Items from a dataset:
- Opening Delimiter -

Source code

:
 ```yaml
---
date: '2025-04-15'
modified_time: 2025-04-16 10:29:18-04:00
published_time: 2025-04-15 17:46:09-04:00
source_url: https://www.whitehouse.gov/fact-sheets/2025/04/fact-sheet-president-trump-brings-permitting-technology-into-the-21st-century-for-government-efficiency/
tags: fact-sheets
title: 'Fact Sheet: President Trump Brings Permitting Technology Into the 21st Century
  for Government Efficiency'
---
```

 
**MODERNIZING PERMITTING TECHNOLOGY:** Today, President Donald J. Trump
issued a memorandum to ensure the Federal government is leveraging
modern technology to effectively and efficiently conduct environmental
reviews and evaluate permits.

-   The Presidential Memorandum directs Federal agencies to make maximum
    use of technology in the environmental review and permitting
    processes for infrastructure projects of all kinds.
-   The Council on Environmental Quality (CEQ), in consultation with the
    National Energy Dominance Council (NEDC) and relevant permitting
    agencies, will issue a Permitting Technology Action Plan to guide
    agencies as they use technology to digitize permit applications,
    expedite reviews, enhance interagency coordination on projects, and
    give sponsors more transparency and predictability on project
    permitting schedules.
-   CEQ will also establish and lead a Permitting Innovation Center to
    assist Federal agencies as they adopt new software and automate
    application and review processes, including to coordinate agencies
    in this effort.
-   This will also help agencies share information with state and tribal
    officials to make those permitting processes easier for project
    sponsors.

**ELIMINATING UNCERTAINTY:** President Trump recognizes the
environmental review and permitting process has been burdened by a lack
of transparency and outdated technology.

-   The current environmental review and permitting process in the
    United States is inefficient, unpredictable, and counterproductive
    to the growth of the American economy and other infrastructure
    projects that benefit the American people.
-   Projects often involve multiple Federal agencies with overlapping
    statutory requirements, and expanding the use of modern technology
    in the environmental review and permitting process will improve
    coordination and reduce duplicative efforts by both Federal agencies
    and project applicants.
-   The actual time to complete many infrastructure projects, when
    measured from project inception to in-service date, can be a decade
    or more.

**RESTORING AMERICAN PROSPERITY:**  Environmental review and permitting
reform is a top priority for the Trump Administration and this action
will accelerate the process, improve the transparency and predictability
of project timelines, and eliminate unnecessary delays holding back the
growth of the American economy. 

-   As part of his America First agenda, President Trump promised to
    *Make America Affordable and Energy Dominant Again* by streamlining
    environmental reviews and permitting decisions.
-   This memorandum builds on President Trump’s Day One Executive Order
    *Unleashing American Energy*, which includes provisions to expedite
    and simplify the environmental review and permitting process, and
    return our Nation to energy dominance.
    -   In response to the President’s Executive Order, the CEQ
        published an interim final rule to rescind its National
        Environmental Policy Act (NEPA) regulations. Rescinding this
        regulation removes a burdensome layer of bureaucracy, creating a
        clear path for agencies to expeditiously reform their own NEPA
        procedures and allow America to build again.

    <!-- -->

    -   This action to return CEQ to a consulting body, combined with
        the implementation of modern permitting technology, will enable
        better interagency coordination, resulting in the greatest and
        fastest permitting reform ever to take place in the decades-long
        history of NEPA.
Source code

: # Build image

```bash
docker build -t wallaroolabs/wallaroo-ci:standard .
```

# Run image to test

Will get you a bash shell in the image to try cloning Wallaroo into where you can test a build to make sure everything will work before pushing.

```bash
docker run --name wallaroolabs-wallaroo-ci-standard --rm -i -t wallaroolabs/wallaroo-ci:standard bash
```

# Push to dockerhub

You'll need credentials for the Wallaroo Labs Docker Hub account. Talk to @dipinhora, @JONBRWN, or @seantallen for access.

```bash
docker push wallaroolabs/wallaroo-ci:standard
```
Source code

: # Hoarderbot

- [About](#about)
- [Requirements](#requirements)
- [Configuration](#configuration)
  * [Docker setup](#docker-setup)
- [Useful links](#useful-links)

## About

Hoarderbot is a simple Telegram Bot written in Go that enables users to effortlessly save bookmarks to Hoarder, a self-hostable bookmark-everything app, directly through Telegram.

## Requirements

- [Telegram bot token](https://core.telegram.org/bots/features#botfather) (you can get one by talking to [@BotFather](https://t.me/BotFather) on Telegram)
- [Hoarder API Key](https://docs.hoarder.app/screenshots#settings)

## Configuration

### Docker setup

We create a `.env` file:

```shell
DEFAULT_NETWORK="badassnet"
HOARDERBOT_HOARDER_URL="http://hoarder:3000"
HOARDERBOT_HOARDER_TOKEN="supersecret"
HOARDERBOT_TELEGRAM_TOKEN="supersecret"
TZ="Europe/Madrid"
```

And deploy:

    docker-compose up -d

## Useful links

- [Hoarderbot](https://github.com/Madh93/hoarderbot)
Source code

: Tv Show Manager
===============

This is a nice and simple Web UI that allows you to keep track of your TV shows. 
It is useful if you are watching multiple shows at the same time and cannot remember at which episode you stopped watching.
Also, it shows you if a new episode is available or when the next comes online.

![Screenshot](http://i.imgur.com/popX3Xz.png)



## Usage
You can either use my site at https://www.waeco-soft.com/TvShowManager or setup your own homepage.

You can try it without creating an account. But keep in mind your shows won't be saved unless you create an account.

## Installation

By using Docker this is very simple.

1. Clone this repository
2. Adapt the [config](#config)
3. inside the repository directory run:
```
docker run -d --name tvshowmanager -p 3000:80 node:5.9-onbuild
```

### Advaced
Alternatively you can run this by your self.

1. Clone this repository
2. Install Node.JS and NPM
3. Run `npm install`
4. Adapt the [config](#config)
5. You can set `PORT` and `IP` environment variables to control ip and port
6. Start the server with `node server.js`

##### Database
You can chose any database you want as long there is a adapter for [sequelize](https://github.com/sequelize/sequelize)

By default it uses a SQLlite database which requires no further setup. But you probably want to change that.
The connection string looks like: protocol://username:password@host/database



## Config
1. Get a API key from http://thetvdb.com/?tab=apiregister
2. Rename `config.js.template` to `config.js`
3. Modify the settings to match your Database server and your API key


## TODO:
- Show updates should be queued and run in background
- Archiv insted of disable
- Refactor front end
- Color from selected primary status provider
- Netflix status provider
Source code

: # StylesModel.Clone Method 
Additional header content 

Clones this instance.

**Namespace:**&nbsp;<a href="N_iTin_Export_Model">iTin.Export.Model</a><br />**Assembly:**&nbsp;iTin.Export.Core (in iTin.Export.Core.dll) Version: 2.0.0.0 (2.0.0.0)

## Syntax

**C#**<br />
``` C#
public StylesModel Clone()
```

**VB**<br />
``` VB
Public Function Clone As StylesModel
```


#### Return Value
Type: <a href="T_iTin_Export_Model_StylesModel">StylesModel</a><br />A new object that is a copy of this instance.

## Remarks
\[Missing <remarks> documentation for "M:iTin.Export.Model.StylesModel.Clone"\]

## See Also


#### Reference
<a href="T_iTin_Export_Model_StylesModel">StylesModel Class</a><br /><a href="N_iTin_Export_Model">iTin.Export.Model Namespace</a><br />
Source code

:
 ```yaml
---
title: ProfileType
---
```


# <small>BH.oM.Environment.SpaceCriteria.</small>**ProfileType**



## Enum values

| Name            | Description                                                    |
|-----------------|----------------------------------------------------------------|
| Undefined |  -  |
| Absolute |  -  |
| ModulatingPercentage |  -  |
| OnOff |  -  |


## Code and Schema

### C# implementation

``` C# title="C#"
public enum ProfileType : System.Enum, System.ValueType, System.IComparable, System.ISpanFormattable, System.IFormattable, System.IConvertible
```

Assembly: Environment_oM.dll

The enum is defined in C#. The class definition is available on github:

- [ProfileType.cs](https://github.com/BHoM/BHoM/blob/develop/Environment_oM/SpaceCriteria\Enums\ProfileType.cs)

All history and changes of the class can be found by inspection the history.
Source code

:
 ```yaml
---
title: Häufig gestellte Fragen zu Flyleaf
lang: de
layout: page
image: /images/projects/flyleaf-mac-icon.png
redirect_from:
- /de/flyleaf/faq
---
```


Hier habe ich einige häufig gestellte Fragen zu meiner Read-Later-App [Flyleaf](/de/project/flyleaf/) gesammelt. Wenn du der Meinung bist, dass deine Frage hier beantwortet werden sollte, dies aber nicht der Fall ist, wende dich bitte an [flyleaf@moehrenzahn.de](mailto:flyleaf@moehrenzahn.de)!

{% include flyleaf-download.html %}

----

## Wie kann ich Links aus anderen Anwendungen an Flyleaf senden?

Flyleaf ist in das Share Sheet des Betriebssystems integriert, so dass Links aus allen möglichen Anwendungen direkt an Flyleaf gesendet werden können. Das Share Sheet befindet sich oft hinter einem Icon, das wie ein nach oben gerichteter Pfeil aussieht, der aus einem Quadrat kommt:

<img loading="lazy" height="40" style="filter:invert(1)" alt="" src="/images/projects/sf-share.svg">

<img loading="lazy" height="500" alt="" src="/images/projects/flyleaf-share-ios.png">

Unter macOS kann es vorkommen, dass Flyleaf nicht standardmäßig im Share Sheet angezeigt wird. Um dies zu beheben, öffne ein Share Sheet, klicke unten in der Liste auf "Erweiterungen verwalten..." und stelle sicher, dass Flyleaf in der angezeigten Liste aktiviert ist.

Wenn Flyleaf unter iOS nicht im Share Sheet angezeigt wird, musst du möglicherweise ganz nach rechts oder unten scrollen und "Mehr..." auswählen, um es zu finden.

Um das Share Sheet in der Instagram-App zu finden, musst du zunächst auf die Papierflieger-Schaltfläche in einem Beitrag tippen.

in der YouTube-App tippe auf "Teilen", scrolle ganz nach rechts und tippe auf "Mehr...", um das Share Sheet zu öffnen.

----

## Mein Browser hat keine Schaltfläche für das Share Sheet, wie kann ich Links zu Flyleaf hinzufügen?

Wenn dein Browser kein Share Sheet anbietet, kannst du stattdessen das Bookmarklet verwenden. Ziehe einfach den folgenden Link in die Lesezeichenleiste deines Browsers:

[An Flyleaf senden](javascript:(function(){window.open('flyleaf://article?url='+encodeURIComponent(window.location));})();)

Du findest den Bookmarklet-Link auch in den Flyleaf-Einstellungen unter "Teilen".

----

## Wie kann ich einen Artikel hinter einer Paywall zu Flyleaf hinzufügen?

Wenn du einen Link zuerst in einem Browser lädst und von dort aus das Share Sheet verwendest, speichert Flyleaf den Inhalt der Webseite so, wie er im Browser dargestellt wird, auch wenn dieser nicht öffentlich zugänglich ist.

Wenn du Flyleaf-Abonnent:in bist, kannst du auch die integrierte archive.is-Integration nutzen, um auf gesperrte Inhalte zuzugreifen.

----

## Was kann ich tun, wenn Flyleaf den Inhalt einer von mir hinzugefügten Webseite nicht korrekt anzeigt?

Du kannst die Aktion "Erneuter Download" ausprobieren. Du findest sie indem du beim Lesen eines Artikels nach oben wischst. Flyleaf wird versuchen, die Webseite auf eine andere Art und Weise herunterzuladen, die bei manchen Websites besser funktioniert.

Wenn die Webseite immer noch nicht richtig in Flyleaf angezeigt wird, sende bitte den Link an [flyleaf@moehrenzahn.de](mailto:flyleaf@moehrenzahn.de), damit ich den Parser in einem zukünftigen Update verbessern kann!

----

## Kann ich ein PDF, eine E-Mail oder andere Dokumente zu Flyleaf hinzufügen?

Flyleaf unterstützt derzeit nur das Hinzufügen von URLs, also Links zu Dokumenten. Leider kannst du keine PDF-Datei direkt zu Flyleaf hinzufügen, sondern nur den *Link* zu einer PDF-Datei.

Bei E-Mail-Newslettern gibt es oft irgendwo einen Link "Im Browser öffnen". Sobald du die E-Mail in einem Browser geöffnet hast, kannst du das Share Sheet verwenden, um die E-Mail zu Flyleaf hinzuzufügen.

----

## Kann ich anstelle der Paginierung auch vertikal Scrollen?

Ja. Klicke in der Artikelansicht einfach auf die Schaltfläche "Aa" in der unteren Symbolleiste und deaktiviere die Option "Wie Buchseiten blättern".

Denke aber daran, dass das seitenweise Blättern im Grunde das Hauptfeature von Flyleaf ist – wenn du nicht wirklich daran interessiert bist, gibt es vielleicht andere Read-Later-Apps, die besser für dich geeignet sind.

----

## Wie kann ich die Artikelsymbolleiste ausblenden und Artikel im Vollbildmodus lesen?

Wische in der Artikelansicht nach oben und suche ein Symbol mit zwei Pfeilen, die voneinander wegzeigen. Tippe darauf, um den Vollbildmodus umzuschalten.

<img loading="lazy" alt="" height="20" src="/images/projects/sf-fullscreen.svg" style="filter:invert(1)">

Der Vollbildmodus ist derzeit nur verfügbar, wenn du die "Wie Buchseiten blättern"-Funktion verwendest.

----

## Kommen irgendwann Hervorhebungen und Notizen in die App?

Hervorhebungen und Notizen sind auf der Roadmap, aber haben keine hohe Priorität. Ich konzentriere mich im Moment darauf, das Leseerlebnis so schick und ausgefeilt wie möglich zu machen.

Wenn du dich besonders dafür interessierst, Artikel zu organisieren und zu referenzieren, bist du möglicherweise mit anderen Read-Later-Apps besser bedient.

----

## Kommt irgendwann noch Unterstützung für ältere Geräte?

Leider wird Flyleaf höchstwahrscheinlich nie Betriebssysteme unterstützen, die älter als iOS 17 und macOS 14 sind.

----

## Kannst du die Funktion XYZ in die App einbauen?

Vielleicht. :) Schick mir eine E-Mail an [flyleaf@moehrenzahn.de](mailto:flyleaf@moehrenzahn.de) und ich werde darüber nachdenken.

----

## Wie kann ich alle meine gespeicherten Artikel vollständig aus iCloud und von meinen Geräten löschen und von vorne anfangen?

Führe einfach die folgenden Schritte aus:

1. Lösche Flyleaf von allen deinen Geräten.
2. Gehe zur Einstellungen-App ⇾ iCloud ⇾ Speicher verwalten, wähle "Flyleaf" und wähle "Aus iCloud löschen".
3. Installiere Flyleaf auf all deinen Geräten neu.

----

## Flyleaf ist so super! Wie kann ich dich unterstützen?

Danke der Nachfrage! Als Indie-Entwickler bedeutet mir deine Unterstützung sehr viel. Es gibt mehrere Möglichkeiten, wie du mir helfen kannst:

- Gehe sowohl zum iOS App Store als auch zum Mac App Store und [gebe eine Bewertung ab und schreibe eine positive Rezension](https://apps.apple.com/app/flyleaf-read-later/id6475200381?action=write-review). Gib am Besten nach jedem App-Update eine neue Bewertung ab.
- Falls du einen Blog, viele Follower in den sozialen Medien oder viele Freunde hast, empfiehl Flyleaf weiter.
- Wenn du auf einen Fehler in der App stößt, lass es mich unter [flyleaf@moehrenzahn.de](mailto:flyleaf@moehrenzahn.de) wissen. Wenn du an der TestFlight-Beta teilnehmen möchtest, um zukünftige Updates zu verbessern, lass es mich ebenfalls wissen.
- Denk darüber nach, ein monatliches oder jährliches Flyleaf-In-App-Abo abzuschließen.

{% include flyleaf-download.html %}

- Closing Delimiter -

Task description: Reply with the lines from the first line of the entries through the line that contains "of transparency and outdated technology.", repeated exactly with both ends kept, and with nothing else.

Answer box:
Source code

:
 ```yaml
---
date: '2025-04-15'
modified_time: 2025-04-16 10:29:18-04:00
published_time: 2025-04-15 17:46:09-04:00
source_url: https://www.whitehouse.gov/fact-sheets/2025/04/fact-sheet-president-trump-brings-permitting-technology-into-the-21st-century-for-government-efficiency/
tags: fact-sheets
title: 'Fact Sheet: President Trump Brings Permitting Technology Into the 21st Century
  for Government Efficiency'
---
```

 
**MODERNIZING PERMITTING TECHNOLOGY:** Today, President Donald J. Trump
issued a memorandum to ensure the Federal government is leveraging
modern technology to effectively and efficiently conduct environmental
reviews and evaluate permits.

-   The Presidential Memorandum directs Federal agencies to make maximum
    use of technology in the environmental review and permitting
    processes for infrastructure projects of all kinds.
-   The Council on Environmental Quality (CEQ), in consultation with the
    National Energy Dominance Council (NEDC) and relevant permitting
    agencies, will issue a Permitting Technology Action Plan to guide
    agencies as they use technology to digitize permit applications,
    expedite reviews, enhance interagency coordination on projects, and
    give sponsors more transparency and predictability on project
    permitting schedules.
-   CEQ will also establish and lead a Permitting Innovation Center to
    assist Federal agencies as they adopt new software and automate
    application and review processes, including to coordinate agencies
    in this effort.
-   This will also help agencies share information with state and tribal
    officials to make those permitting processes easier for project
    sponsors.

**ELIMINATING UNCERTAINTY:** President Trump recognizes the
environmental review and permitting process has been burdened by a lack
of transparency and outdated technology.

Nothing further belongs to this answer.